_ACTION ITEM_. Your answer should hold every line of the records below that contains the string "Award".

Records contained in a dataset:
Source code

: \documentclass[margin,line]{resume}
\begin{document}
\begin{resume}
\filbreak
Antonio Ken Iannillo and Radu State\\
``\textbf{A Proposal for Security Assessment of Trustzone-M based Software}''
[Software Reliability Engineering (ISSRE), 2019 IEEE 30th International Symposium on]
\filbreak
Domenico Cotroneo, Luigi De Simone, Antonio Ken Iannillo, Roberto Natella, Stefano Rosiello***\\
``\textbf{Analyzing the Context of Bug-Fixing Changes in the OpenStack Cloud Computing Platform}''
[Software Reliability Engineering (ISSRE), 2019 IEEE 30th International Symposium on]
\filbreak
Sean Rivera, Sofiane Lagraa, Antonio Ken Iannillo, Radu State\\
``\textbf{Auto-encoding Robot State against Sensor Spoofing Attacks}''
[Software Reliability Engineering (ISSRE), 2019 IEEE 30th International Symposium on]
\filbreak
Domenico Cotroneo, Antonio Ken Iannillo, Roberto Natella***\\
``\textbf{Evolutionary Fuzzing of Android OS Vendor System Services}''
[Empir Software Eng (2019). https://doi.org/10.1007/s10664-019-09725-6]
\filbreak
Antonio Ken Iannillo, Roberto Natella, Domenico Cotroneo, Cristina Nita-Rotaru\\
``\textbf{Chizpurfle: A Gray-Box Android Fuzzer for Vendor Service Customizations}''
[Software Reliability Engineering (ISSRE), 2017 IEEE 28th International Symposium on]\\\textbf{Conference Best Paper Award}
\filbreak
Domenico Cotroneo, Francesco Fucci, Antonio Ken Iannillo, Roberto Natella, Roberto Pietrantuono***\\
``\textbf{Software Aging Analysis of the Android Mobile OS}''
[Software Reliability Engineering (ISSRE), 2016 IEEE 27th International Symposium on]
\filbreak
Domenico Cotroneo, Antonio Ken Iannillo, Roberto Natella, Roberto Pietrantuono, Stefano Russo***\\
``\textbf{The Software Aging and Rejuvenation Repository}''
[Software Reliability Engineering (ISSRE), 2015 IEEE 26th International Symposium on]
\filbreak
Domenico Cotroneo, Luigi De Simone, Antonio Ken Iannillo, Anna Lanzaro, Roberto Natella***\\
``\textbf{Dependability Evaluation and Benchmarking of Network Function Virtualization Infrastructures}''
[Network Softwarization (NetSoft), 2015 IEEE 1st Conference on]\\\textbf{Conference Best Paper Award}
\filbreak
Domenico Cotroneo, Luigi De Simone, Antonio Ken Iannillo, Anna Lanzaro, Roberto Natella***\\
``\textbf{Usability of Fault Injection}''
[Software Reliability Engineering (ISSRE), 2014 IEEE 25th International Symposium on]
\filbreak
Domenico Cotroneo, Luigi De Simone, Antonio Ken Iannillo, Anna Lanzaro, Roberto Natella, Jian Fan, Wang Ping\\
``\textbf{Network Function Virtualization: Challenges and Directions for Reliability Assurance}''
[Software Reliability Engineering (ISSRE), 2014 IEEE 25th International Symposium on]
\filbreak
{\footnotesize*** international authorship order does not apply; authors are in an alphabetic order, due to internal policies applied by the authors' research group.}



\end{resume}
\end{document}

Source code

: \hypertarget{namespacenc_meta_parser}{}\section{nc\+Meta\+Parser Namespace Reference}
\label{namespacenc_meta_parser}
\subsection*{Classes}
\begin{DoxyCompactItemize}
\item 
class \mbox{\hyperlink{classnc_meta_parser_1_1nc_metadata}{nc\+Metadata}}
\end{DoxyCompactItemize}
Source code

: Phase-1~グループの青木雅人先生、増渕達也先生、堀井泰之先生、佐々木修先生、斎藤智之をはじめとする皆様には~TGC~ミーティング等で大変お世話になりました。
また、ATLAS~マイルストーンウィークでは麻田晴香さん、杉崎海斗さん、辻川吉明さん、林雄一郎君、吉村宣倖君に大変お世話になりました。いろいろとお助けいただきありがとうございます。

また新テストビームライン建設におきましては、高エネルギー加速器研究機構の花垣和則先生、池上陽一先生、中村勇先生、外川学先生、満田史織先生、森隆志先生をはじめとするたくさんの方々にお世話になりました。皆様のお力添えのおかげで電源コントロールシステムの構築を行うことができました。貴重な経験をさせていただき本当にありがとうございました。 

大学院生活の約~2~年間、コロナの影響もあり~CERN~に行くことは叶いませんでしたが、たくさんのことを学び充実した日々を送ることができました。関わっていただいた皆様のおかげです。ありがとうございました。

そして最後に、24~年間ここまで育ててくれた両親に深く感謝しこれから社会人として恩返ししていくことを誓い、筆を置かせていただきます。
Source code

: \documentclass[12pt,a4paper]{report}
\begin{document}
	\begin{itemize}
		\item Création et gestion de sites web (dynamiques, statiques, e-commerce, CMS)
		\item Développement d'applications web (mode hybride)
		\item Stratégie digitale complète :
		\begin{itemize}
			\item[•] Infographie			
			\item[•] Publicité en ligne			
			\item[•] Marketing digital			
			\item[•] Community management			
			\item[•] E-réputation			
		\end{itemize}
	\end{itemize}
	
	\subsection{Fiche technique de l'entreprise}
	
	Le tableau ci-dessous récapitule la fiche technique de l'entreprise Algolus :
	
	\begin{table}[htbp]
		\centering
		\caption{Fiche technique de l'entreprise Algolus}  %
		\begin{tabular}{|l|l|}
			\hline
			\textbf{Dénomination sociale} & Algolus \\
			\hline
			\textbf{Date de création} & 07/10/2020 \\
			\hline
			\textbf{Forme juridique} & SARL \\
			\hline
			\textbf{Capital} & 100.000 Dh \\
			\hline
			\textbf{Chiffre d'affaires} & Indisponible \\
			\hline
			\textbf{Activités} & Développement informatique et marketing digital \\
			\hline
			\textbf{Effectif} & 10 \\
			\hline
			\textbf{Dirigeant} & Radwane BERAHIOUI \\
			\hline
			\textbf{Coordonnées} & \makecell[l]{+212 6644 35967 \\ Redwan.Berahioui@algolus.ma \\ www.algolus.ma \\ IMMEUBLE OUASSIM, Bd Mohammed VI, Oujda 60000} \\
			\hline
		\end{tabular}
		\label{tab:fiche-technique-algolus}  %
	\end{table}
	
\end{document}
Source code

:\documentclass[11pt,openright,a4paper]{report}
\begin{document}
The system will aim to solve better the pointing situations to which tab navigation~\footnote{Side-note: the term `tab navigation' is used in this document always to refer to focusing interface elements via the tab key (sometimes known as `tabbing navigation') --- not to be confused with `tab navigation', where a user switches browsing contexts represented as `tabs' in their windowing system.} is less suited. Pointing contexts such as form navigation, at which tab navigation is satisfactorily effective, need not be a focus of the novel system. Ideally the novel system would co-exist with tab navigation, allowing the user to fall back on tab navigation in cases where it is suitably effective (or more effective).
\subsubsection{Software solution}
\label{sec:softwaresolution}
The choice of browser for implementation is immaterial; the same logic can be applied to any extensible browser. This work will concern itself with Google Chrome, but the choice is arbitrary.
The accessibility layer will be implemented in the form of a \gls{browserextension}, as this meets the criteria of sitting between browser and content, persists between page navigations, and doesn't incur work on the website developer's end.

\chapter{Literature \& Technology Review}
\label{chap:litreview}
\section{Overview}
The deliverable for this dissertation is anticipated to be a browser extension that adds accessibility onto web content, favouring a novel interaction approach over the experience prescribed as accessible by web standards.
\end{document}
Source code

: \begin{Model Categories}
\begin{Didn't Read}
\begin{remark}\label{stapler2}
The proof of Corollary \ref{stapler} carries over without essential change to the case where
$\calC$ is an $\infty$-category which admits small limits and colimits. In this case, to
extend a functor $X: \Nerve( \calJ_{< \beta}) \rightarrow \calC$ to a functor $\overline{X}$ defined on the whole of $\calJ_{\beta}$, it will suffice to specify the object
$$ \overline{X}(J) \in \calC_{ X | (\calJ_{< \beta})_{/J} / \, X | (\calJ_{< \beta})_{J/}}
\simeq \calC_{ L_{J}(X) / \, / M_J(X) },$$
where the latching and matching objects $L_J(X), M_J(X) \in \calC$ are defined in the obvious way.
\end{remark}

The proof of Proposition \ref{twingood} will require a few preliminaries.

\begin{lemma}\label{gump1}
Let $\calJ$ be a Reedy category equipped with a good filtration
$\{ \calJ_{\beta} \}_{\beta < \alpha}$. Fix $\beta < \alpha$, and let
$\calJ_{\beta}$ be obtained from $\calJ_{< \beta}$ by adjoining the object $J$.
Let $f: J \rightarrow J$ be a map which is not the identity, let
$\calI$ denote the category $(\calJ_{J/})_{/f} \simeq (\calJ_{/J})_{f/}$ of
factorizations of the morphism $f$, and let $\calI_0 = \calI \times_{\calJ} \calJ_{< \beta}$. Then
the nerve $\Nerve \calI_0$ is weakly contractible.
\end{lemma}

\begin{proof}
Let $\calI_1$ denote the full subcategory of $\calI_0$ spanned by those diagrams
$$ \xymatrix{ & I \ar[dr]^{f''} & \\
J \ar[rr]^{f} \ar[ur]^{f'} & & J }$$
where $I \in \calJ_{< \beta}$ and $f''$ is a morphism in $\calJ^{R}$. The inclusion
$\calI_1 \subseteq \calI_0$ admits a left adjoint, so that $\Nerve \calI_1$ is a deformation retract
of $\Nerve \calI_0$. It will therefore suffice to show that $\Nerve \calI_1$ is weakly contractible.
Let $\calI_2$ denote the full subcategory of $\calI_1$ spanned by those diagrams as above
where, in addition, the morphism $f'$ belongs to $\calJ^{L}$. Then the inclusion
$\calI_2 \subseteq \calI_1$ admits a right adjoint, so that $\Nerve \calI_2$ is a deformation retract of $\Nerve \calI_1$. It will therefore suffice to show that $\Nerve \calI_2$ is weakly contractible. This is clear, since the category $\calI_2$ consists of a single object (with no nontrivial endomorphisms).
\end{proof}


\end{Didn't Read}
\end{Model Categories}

_ANSWER FOR THE TASK_.
[Software Reliability Engineering (ISSRE), 2017 IEEE 28th International Symposium on]\\\textbf{Conference Best Paper Award}
[Network Softwarization (NetSoft), 2015 IEEE 1st Conference on]\\\textbf{Conference Best Paper Award}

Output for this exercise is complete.